- **The task**
Please copy each line of the data that includes the string "Early".

Saved data entries:
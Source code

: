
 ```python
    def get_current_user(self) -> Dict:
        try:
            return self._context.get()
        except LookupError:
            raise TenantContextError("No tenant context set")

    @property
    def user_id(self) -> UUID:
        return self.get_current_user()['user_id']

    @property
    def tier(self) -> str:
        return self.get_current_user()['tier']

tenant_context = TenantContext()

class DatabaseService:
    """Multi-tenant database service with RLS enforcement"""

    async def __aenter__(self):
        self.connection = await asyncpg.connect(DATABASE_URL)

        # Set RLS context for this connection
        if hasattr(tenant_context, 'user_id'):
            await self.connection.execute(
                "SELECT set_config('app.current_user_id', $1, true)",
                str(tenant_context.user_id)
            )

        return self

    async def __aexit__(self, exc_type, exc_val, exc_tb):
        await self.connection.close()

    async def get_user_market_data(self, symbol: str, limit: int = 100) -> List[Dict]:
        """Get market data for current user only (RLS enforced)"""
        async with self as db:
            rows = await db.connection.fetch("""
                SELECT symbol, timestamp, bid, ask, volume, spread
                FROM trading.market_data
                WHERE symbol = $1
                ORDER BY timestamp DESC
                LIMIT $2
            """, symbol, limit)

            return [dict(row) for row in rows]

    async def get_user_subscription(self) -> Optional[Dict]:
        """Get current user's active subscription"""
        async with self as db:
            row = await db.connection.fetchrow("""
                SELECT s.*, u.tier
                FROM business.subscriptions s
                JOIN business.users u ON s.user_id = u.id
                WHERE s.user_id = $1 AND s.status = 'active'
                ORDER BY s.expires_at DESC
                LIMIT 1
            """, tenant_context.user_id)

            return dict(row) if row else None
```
...
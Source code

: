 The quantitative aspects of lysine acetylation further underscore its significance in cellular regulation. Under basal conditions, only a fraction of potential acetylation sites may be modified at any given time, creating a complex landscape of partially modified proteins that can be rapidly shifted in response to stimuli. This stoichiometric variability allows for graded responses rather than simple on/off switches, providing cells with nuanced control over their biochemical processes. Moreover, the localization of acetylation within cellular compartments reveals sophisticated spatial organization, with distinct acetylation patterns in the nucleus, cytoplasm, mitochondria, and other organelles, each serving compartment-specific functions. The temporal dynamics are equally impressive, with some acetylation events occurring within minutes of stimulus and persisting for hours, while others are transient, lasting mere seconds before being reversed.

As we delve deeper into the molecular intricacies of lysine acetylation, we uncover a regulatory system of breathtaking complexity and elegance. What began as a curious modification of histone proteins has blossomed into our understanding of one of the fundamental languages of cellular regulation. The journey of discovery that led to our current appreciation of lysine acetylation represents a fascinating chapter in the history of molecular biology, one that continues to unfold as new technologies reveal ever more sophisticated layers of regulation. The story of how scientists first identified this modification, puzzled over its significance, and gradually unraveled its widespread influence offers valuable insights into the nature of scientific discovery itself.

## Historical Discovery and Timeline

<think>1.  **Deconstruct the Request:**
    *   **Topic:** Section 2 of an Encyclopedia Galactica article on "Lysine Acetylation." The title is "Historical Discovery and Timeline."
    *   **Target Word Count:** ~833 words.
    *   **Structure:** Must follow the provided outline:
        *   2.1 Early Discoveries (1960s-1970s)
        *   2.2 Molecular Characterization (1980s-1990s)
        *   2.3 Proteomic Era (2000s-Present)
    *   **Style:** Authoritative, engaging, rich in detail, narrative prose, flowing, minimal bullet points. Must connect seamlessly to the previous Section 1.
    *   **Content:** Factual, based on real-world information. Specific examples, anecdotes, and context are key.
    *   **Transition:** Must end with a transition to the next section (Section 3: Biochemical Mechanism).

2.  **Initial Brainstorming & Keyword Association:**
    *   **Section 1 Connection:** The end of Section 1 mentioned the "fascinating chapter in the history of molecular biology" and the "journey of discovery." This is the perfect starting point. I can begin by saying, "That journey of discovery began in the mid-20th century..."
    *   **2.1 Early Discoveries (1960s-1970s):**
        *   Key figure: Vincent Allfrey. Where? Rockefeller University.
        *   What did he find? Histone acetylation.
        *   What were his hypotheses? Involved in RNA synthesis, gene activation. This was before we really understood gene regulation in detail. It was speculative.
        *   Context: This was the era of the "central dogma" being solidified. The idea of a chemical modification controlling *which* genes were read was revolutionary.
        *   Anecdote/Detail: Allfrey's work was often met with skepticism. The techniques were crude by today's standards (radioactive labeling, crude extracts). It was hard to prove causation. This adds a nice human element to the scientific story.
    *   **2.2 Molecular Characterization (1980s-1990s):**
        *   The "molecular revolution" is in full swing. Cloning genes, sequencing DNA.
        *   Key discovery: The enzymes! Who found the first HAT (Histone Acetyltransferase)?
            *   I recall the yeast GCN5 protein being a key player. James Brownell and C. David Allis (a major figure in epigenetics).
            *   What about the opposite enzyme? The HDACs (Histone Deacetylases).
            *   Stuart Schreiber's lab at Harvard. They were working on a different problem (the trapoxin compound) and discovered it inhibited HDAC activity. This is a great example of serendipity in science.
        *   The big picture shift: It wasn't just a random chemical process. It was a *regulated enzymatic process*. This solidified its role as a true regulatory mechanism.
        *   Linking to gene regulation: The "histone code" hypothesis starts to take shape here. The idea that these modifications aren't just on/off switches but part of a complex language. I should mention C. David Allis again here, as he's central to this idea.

- **Finished task**
        *   2.1 Early Discoveries (1960s-1970s)
    *   **2.1 Early Discoveries (1960s-1970s):**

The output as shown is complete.